■ **Task objective**: In the entries below, find the lines that include "concelho" and give their number as the whole reply.
== == ==
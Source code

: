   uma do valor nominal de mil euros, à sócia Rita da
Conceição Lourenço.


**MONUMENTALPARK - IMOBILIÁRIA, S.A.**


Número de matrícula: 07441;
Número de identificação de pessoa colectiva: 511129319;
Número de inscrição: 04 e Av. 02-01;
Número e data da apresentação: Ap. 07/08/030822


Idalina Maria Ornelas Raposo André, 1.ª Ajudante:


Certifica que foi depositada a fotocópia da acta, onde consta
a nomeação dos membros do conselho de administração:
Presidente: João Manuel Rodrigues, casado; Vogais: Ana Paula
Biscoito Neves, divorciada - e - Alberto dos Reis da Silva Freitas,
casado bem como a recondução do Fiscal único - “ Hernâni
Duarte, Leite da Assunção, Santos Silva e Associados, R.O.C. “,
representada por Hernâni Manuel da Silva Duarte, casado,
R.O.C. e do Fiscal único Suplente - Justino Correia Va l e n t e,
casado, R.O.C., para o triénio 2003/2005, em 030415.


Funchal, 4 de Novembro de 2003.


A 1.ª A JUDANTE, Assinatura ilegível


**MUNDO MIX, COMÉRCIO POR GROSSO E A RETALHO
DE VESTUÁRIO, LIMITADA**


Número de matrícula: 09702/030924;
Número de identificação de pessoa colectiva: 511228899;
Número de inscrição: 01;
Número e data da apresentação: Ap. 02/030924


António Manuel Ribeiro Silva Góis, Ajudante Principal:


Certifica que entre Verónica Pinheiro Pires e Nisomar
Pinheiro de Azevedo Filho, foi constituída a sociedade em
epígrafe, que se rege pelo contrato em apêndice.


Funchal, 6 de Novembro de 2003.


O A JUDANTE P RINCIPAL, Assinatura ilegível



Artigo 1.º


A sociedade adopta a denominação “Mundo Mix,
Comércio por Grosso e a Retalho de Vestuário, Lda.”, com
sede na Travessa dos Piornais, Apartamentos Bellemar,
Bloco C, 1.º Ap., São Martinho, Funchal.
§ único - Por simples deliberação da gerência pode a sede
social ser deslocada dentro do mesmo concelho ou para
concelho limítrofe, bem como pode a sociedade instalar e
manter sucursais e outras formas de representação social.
== == ==
■ **Task output**: 2